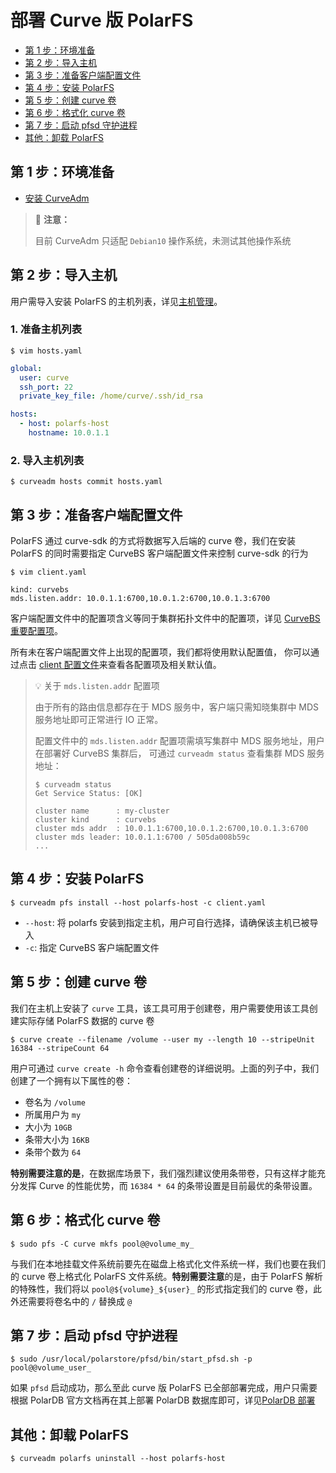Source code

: 部署 Curve 版 PolarFS
===

* [第 1 步：环境准备](#第-1-步环境准备)
* [第 2 步：导入主机](#第-2-步导入主机)
* [第 3 步：准备客户端配置文件](#第-3-步准备客户端配置文件)
* [第 4 步：安装 PolarFS](#第-4-步安装-polarfs)
* [第 5 步：创建 curve 卷](#第-5-步创建-curve-卷)
* [第 6 步：格式化 curve 卷](#第-6-步格式化-curve-卷)
* [第 7 步：启动 pfsd 守护进程](#第-7-步启动-pfsd-守护进程)
* [其他：卸载 PolarFS](#其他卸载-polarfs)

第 1 步：环境准备
---

* [安装 CurveAdm](install-curveadm#安装-curveadm)

> 📢 **注意：**
>
> 目前 CurveAdm 只适配 `Debian10` 操作系统，未测试其他操作系统

第 2 步：导入主机
---

用户需导入安装 PolarFS 的主机列表，详见[主机管理][hosts]。

### 1. 准备主机列表

```shell
$ vim hosts.yaml
```

```yaml
global:
  user: curve
  ssh_port: 22
  private_key_file: /home/curve/.ssh/id_rsa

hosts:
  - host: polarfs-host
    hostname: 10.0.1.1
```

### 2. 导入主机列表
```shell
$ curveadm hosts commit hosts.yaml
```

第 3 步：准备客户端配置文件
---

PolarFS 通过 curve-sdk 的方式将数据写入后端的 curve 卷，我们在安装 PolarFS 的同时需要指定 CurveBS 客户端配置文件来控制 curve-sdk 的行为

```shell
$ vim client.yaml
```

```shell
kind: curvebs
mds.listen.addr: 10.0.1.1:6700,10.0.1.2:6700,10.0.1.3:6700
```

客户端配置文件中的配置项含义等同于集群拓扑文件中的配置项，详见 [CurveBS 重要配置项][important-config]。

所有未在客户端配置文件上出现的配置项，我们都将使用默认配置值，
你可以通过点击 [client 配置文件][curvebs-client-conf]来查看各配置项及相关默认值。

> :bulb: 关于 `mds.listen.addr` 配置项
>
> 由于所有的路由信息都存在于 MDS 服务中，客户端只需知晓集群中 MDS 服务地址即可正常进行 IO 正常。
>
> 配置文件中的 `mds.listen.addr` 配置项需填写集群中 MDS 服务地址，用户在部署好 CurveBS 集群后，
> 可通过 `curveadm status` 查看集群 MDS 服务地址：
>
> ```shell
> $ curveadm status
> Get Service Status: [OK]
>
> cluster name      : my-cluster
> cluster kind      : curvebs
> cluster mds addr  : 10.0.1.1:6700,10.0.1.2:6700,10.0.1.3:6700
> cluster mds leader: 10.0.1.1:6700 / 505da008b59c
> ...
> ```

第 4 步：安装 PolarFS
---

```shell
$ curveadm pfs install --host polarfs-host -c client.yaml
```

* `--host`: 将 polarfs 安装到指定主机，用户可自行选择，请确保该主机已被导入
* `-c`: 指定 CurveBS 客户端配置文件

第 5 步：创建 curve 卷
---

我们在主机上安装了 `curve` 工具，该工具可用于创建卷，用户需要使用该工具创建实际存储 PolarFS 数据的 curve 卷

```shell
$ curve create --filename /volume --user my --length 10 --stripeUnit 16384 --stripeCount 64
```

用户可通过 `curve create -h` 命令查看创建卷的详细说明。上面的列子中，我们创建了一个拥有以下属性的卷：
 * 卷名为 `/volume`
 * 所属用户为 `my`
 * 大小为 `10GB`
 * 条带大小为 `16KB`
 * 条带个数为 `64`

**特别需要注意的是**，在数据库场景下，我们强烈建议使用条带卷，只有这样才能充分发挥 Curve 的性能优势，而 `16384 * 64` 的条带设置是目前最优的条带设置。

第 6 步：格式化 curve 卷
---

```shell
$ sudo pfs -C curve mkfs pool@@volume_my_
```

与我们在本地挂载文件系统前要先在磁盘上格式化文件系统一样，我们也要在我们的 curve 卷上格式化 PolarFS 文件系统。**特别需要注意**的是，由于 PolarFS 解析的特殊性，我们将以 `pool@${volume}_${user}_` 的形式指定我们的 curve 卷，此外还需要将卷名中的 `/` 替换成 `@`

第 7 步：启动 pfsd 守护进程
---

```shell
$ sudo /usr/local/polarstore/pfsd/bin/start_pfsd.sh -p pool@@volume_user_
```

如果 `pfsd` 启动成功，那么至此 curve 版 PolarFS 已全部部署完成，用户只需要根据 PolarDB 官方文档再在其上部署 PolarDB 数据库即可，详见[PolarDB 部署][polardb-deployment]


其他：卸载 PolarFS
---

```shell
$ curveadm polarfs uninstall --host polarfs-host
```

[hosts]: https://github.com/opencurve/curveadm/wiki/hosts
[important-config]: https://github.com/opencurve/curveadm/wiki/topology#curvebs-重要配置项
[curvebs-client-conf]: https://github.com/opencurve/curve/blob/master/conf/client.conf
[nebd-design]: https://github.com/opencurve/curve/blob/master/docs/cn/nebd.md
[polardb-deployment]: https://apsaradb.github.io/PolarDB-for-PostgreSQL/zh/deploying/deploy.html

+--

--- INSTRUCTIONS TO FOLLOW ---
Each line above that contains "polardb" must be copied out.

--- RESULT ---
如果 `pfsd` 启动成功，那么至此 curve 版 PolarFS 已全部部署完成，用户只需要根据 PolarDB 官方文档再在其上部署 PolarDB 数据库即可，详见[PolarDB 部署][polardb-deployment]
[polardb-deployment]: https://apsaradb.github.io/PolarDB-for-PostgreSQL/zh/deploying/deploy.html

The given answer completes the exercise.